Yves here. While I am not convinced that breaking up big banks solves the “too big to fail” problem. Hedge fund LTCM nearly brought down the financial system in 1998. The comparatively small and simple by modern standards #4 bank in 1984, Continental Illinois, took seven years to resolve. Nevertheless, it would be a big step in the right direction. One of the advantages isn’t just reducing the size of firms but increasing their diversity. Andrew Haldane of the Bank of England warned that one of the big sources of instability in our modern financial system is a monoculture, in which the biggest firms are pursuing virtually identical strategies and using similar risk models (not just VaR, but FICO in their retail businesses) and trading approaches. Similarly, having more specialized players also means more contested regulatory demands as players with different customers and products jockey for regulatory advantage.
By Alexander Arapoglou, a professor of finance at the University of North Carolina’s Kenan-Flagler Business School, who been a derivatives trader and head of risk management worldwide for various global financial institutions, and Jerri-Lynn Scofield, who has worked as a securities lawyer and a derivatives trader
The objective of the 2010 Dodd-Frank legislation and other post-financial crisis regulatory reforms was to make the too big to fail banks so safe that they could not fail. Has this goal been achieved? The rating agencies answer no. If these agencies were convinced that the plethora of new rules– including increased capital requirements– had led big banks to achieve unquestioned credit standing, their bonds would be rated AAA.
Instead, bond ratings for the top 5 US financial institutions now hover around single A. These ratings scream to anyone who’s listening that the too big to fail institutions may indeed, fail. Mr. Market agrees: debt issued by too big to fail banks currently trades at prices consistent with their credit ratings.
Reforms undertaken since the demise of Bear Stearns and Lehman Brothers have failed on several fronts. The too big too fail banks are not fail-safe. They are more brittle and unable to act as shock absorbers than they were before. Holders of their shares are not deploying capital efficiently and small business is starved of financing. Where did regulatory policy take a wrong turn?
The missteps began during the financial crisis, when regulators were faced with two choices. The first would have turned back the clock on deregulation and re-erected walls between securities sales and trading, asset management, and commercial and retail banking. After such restructuring, smaller, more specialized financial firms would pose little risk to the rest of the economy if any failed.

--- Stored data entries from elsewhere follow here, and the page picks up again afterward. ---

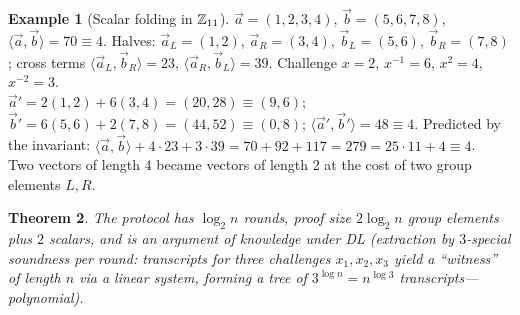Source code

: \documentclass[11pt,a4paper]{report}
\theoremstyle{plain}
\newtheorem{theorem}{Theorem}[chapter]
\theoremstyle{definition}
\newtheorem{example}[theorem]{Example}
\theoremstyle{remark}
\newcommand{\inv}{^{-1}}
\begin{document}
\begin{example}[Scalar folding in $\ZZ_{11}$]
$\vec a=(1,2,3,4)$, $\vec b=(5,6,7,8)$, $\langle\vec a,\vec b\rangle=70\equiv4$. Halves: $\vec a_L=(1,2)$, $\vec a_R=(3,4)$, $\vec b_L=(5,6)$, $\vec b_R=(7,8)$; cross terms $\langle\vec a_L,\vec b_R\rangle=23$, $\langle\vec a_R,\vec b_L\rangle=39$. Challenge $x=2$, $x\inv=6$, $x^2=4$, $x^{-2}=3$.\\
$\vec a'=2(1,2)+6(3,4)=(20,28)\equiv(9,6)$; $\vec b'=6(5,6)+2(7,8)=(44,52)\equiv(0,8)$; $\langle\vec a',\vec b'\rangle=48\equiv4$. Predicted by the invariant: $\langle\vec a,\vec b\rangle+4\cdot23+3\cdot39=70+92+117=279=25\cdot11+4\equiv4$. \checkmark\\
Two vectors of length 4 became vectors of length 2 at the cost of two group elements $L,R$.
\end{example}
\begin{theorem}
The protocol has $\log_2n$ rounds, proof size $2\log_2n$ group elements plus $2$ scalars, and is an argument of knowledge under DL (extraction by $3$-special soundness per round: transcripts for three challenges $x_1,x_2,x_3$ yield a ``witness'' of length $n$ via a linear system, forming a tree of $3^{\log n}=n^{\log3}$ transcripts---polynomial).
\end{theorem}
\end{document}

The alternative approach– the one that was followed– was to accept that there were institutions that were too big to fail. Making these giant institutions safer became the regulatory priority. New rules were enacted and more aggressive and intrusive regulatory scrutiny mandated so, it was hoped, to prevent financial institutions from shooting themselves in the foot.

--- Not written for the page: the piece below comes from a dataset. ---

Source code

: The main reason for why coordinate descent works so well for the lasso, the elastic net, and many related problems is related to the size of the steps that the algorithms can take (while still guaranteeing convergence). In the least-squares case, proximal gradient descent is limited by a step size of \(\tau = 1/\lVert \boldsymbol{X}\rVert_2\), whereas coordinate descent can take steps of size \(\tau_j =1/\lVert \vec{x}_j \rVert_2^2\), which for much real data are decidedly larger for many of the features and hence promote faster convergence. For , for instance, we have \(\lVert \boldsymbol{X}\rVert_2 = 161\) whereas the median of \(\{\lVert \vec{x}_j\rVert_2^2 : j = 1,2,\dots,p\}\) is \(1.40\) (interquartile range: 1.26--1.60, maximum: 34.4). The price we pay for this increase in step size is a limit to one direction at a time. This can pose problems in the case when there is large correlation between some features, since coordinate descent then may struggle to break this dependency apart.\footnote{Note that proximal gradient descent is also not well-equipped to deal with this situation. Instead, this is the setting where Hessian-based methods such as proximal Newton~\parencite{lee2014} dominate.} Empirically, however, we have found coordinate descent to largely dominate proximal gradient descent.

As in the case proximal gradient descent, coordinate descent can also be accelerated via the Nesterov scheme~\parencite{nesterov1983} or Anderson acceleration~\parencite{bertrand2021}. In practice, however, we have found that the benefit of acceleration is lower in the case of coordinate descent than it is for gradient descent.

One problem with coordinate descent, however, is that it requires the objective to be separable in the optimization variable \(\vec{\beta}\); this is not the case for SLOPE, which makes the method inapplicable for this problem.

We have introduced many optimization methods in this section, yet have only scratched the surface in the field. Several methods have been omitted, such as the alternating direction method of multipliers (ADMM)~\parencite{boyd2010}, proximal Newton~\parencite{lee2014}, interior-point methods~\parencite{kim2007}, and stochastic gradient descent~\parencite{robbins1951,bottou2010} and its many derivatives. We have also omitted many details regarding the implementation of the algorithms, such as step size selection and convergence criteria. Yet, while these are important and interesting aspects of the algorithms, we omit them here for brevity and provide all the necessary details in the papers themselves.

As a result, bank examiners have moved into the offices of many financial firms full time. They attend board meetings and drive business priorities by asking questions. Decisions are scrutinized lest they encourage untoward risk taking. The list of good intentioned ideas goes on and on. But to what end?

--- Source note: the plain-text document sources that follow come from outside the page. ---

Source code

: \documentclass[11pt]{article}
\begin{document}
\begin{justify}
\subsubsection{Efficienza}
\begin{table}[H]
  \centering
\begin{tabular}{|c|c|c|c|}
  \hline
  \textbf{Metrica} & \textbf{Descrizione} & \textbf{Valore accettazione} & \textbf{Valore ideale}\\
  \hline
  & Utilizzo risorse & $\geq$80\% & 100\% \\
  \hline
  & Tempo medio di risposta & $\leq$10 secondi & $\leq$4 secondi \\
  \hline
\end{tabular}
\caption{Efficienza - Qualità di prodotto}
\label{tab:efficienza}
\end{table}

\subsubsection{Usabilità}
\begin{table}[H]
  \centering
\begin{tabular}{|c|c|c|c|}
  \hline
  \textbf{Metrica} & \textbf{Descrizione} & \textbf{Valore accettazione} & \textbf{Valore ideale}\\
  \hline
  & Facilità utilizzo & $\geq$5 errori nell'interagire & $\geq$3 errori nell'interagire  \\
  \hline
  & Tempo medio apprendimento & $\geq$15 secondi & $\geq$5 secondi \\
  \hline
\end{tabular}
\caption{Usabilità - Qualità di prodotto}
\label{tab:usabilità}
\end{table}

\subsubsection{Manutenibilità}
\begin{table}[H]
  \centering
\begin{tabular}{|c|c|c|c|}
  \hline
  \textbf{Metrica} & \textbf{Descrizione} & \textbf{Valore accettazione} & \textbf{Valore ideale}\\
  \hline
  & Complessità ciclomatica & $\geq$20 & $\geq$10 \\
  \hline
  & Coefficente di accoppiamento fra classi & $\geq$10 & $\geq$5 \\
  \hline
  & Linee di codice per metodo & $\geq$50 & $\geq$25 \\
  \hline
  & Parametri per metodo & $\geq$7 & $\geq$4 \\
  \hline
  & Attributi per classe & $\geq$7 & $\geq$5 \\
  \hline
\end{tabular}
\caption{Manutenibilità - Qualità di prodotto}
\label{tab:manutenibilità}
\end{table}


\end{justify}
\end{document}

This matters because since 2008, too big to fail institutions have become much larger, posing an even greater risk to the economy than they did before. Bigger banks continue to increase their market share, the number of community banks has declined by 40%, and since June 2010, 500 of these have failed outright.
As banks have got bigger, many market participants— including at least one bank CEO– have conceded that these behemoths have become too big to manage. Goldman Sachs has reported that even JP Morgan Chase, one of the most profitable big banks, would be worth more broken into parts than kept whole– as is true with many conglomerates. The profitability of smaller, more narrowly-focused financial institutions usually exceeds that of institutions that follow a universal banking model, partly due to requirements that systemically important institutions maintain extra capital and overhead.
So how are we left? Dodd-Frank has sidestepped dealing with the central problem – a concentration of systemic risk that hangs over the real economy. Bank shareholders are worse off. Excessive capital requirements have burdened the economy without any offsetting increase in safety. The benefits to the broader economy of greater competition and better distribution have been forfeited without any offsetting gain. The corporate bond market has lost liquidity, adding costs and risk to the overall system for financing jobs, pensions, university endowments and insurance. And the decline of community banks has fallen hardest on small businesses, America’s biggest employer.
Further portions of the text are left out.